◆ EXERCISE INSTRUCTIONS
Wherever the string "echo" occurs in a line of these records, report that line.

EXERCISE DATA START

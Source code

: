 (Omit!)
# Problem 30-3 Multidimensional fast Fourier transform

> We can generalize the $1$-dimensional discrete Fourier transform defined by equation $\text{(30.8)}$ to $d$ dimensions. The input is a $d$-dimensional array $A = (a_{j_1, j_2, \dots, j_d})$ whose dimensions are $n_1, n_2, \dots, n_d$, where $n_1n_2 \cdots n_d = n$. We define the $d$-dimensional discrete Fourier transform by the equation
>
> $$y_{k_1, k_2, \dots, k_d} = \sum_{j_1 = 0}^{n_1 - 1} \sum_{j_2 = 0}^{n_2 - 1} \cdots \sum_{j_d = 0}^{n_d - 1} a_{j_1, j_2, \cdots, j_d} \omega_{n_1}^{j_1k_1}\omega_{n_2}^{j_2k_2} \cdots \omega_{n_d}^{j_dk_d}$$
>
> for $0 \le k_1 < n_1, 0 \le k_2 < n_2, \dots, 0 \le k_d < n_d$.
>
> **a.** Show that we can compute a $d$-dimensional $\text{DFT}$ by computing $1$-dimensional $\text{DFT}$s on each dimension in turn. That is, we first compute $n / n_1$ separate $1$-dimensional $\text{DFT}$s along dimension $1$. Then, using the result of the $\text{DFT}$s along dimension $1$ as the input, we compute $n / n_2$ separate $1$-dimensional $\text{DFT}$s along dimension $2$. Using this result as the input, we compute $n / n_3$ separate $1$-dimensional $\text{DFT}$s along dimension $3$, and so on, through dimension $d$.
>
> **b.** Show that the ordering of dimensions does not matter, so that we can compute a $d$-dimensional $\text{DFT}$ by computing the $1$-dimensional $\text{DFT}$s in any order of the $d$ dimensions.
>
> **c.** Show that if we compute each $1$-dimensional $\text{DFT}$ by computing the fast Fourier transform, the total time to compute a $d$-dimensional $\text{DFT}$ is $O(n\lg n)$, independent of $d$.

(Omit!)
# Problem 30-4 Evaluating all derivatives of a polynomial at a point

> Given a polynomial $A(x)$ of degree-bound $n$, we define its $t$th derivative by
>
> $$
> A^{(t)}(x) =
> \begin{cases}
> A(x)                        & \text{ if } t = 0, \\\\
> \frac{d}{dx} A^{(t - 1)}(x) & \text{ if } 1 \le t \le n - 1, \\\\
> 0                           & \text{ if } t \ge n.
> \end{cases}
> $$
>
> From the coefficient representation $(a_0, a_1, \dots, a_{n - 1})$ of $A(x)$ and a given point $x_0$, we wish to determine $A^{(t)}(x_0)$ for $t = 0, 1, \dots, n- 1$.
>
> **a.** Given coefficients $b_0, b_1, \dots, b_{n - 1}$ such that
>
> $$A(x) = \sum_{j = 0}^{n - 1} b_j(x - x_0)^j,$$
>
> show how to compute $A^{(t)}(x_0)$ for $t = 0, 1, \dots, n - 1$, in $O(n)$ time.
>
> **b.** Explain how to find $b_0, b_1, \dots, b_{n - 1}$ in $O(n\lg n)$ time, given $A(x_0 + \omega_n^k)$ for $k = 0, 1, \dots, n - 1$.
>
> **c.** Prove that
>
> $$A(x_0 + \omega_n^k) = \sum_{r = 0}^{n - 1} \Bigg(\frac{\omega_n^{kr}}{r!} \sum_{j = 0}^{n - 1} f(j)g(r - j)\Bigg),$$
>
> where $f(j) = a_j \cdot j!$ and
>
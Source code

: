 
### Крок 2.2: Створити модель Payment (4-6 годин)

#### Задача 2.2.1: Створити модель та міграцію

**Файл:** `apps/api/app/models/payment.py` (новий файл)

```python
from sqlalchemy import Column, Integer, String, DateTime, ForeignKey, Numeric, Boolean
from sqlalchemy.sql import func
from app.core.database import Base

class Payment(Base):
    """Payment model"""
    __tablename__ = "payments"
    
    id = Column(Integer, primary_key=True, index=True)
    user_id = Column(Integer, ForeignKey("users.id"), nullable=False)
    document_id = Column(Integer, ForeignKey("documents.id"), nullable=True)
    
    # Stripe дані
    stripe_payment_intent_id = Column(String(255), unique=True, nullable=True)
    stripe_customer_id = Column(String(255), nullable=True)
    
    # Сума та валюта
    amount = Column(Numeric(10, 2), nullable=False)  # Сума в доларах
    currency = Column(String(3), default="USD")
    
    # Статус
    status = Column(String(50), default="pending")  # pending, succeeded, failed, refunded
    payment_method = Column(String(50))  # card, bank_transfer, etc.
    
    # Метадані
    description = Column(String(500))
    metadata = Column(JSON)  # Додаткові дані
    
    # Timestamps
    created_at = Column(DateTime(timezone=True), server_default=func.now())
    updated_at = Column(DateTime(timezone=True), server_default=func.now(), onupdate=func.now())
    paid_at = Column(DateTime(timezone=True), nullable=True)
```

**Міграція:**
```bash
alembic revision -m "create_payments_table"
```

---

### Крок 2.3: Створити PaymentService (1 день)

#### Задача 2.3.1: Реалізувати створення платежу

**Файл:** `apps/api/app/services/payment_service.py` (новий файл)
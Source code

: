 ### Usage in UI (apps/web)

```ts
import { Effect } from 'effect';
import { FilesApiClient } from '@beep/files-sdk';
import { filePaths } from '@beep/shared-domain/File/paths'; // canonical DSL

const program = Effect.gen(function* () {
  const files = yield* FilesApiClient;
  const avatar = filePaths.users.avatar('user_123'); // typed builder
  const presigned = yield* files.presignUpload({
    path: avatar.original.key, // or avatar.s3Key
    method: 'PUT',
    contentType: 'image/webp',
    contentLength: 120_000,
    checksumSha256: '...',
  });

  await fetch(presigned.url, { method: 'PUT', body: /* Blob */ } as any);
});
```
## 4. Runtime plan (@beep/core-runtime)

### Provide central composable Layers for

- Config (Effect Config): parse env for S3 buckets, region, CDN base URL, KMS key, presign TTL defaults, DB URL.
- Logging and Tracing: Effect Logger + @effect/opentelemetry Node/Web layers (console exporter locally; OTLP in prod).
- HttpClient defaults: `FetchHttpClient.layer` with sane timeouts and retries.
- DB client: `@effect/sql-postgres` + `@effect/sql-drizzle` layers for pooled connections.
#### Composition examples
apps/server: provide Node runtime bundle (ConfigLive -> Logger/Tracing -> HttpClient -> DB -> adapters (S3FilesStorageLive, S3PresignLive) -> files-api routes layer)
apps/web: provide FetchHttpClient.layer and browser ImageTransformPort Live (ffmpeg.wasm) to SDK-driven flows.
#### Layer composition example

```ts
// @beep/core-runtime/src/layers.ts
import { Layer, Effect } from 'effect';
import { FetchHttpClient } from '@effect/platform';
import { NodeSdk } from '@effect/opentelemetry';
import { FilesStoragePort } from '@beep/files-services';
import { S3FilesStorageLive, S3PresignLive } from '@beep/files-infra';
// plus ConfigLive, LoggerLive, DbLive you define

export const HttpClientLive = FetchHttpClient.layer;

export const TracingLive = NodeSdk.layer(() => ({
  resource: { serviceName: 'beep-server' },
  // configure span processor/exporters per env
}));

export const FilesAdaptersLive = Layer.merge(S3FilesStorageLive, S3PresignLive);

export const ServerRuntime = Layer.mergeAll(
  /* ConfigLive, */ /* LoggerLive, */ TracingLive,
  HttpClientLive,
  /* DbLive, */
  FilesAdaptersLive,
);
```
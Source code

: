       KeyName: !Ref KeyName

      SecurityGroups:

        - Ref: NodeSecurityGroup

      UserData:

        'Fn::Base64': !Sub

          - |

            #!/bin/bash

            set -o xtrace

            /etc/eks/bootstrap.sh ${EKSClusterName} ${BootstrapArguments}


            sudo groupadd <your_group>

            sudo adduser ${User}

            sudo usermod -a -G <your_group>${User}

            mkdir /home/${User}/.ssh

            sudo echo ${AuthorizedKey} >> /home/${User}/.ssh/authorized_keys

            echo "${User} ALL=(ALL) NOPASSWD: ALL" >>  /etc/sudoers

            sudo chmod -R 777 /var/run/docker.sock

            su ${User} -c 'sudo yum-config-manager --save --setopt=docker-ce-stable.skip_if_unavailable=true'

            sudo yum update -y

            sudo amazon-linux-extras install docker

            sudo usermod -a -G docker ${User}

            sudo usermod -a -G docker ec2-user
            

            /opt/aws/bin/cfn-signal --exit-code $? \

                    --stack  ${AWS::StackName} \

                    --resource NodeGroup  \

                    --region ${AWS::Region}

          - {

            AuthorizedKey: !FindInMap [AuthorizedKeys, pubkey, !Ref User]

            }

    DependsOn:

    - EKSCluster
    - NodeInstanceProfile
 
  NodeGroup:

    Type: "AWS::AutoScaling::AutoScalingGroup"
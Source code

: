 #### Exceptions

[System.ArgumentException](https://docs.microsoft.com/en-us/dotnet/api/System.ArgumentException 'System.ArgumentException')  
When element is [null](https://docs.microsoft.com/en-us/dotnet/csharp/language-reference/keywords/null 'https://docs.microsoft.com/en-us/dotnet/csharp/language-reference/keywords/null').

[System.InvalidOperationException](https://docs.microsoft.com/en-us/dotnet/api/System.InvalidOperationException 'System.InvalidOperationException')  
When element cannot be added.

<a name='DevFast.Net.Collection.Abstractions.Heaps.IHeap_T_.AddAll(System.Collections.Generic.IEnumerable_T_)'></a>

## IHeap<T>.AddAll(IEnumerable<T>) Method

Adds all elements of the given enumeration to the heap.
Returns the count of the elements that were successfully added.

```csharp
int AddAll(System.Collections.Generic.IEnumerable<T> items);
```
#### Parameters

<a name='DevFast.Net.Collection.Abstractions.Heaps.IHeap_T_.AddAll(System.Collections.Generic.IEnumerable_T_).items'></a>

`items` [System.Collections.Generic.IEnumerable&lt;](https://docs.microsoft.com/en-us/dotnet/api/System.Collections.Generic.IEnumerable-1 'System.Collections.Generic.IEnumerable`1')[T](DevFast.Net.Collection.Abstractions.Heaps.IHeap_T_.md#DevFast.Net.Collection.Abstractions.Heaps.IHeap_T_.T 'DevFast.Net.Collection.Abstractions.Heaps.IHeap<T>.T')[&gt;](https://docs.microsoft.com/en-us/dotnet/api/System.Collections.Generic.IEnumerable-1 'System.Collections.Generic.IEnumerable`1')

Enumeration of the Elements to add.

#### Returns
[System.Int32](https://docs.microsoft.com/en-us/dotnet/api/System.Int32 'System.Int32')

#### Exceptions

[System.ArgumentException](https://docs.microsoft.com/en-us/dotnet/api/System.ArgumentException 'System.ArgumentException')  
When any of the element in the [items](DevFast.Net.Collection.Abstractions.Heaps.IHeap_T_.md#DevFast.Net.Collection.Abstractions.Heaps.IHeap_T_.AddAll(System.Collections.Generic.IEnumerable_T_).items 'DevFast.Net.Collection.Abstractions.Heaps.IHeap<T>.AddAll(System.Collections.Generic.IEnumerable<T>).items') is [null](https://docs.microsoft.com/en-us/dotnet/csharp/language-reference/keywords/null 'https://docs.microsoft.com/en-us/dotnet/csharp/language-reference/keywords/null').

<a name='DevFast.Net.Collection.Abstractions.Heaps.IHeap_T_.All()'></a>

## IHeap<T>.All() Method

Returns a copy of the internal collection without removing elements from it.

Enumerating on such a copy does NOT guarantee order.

EXERCISE DATA END

◆ TASK RESPONSE
            sudo echo ${AuthorizedKey} >> /home/${User}/.ssh/authorized_keys
            echo "${User} ALL=(ALL) NOPASSWD: ALL" >>  /etc/sudoers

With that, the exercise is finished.